- **YOUR OBJECTIVE**
Repeat the data that follows verbatim. Images are not part of the copy.

--- RECORDS FOR THIS EXERCISE Enclosed Below ---

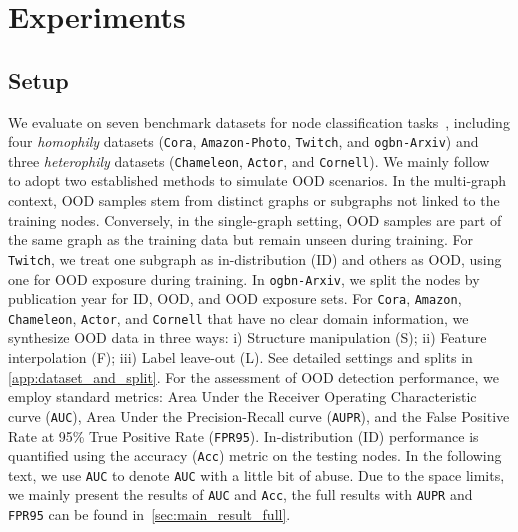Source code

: \vspace{-3mm}
\section{Experiments}
\vspace{-3mm}

    
\subsection{Setup}
\vspace{-3mm}
We evaluate \shortname on seven benchmark datasets for node classification tasks~\citep{yang2016revisiting,shchur2018pitfalls,rozemberczki2021multi,wang2020microsoft,pei2020geom}, including four \textit{homophily} datasets (\texttt{Cora}, \texttt{Amazon-Photo}, \texttt{Twitch}, and \texttt{ogbn-Arxiv}) and three \textit{heterophily} datasets (\texttt{Chameleon}, \texttt{Actor}, and \texttt{Cornell}). 
We mainly follow~\citep{wu2021handling,wu2023gnnsafe} to adopt two established methods to simulate OOD scenarios. In the multi-graph context, OOD samples stem from distinct graphs or subgraphs not linked to the training nodes. Conversely, in the single-graph setting, OOD samples are part of the same graph as the training data but remain unseen during training. For \texttt{Twitch}, we treat one subgraph as in-distribution (ID) and others as OOD, using one for OOD exposure during training. In \texttt{ogbn-Arxiv}, we split the nodes by publication year for ID, OOD, and OOD exposure sets. For \texttt{Cora}, \texttt{Amazon}, \texttt{Chameleon}, \texttt{Actor}, and \texttt{Cornell} that have no clear domain information, we synthesize OOD data in three ways: i) Structure manipulation (S); ii) Feature interpolation (F); iii) Label leave-out (L). See detailed settings and splits in \cref{app:dataset_and_split}.
For the assessment of OOD detection performance, we employ standard metrics: Area Under the Receiver Operating Characteristic curve (\texttt{AUC}), Area Under the Precision-Recall curve (\texttt{AUPR}), and the False Positive Rate at 95\% True Positive Rate (\texttt{FPR95}). In-distribution (ID) performance is quantified using the accuracy (\texttt{Acc}) metric on the testing nodes. In the following text, we use \texttt{AUC} to denote \texttt{AUC} with a little bit of abuse. Due to the space limits, we mainly present the results of \texttt{AUC} and \texttt{Acc}, the full results with \texttt{AUPR} and \texttt{FPR95} can be found in~\cref{sec:main_result_full}.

--- End of Enclosed RECORDS FOR THIS EXERCISE ---

- **WRITTEN SOLUTION**
Source code

: \vspace{-3mm}
\section{Experiments}
\vspace{-3mm}

    
\subsection{Setup}
\vspace{-3mm}
We evaluate \shortname on seven benchmark datasets for node classification tasks~\citep{yang2016revisiting,shchur2018pitfalls,rozemberczki2021multi,wang2020microsoft,pei2020geom}, including four \textit{homophily} datasets (\texttt{Cora}, \texttt{Amazon-Photo}, \texttt{Twitch}, and \texttt{ogbn-Arxiv}) and three \textit{heterophily} datasets (\texttt{Chameleon}, \texttt{Actor}, and \texttt{Cornell}). 
We mainly follow~\citep{wu2021handling,wu2023gnnsafe} to adopt two established methods to simulate OOD scenarios. In the multi-graph context, OOD samples stem from distinct graphs or subgraphs not linked to the training nodes. Conversely, in the single-graph setting, OOD samples are part of the same graph as the training data but remain unseen during training. For \texttt{Twitch}, we treat one subgraph as in-distribution (ID) and others as OOD, using one for OOD exposure during training. In \texttt{ogbn-Arxiv}, we split the nodes by publication year for ID, OOD, and OOD exposure sets. For \texttt{Cora}, \texttt{Amazon}, \texttt{Chameleon}, \texttt{Actor}, and \texttt{Cornell} that have no clear domain information, we synthesize OOD data in three ways: i) Structure manipulation (S); ii) Feature interpolation (F); iii) Label leave-out (L). See detailed settings and splits in \cref{app:dataset_and_split}.
For the assessment of OOD detection performance, we employ standard metrics: Area Under the Receiver Operating Characteristic curve (\texttt{AUC}), Area Under the Precision-Recall curve (\texttt{AUPR}), and the False Positive Rate at 95\% True Positive Rate (\texttt{FPR95}). In-distribution (ID) performance is quantified using the accuracy (\texttt{Acc}) metric on the testing nodes. In the following text, we use \texttt{AUC} to denote \texttt{AUC} with a little bit of abuse. Due to the space limits, we mainly present the results of \texttt{AUC} and \texttt{Acc}, the full results with \texttt{AUPR} and \texttt{FPR95} can be found in~\cref{sec:main_result_full}.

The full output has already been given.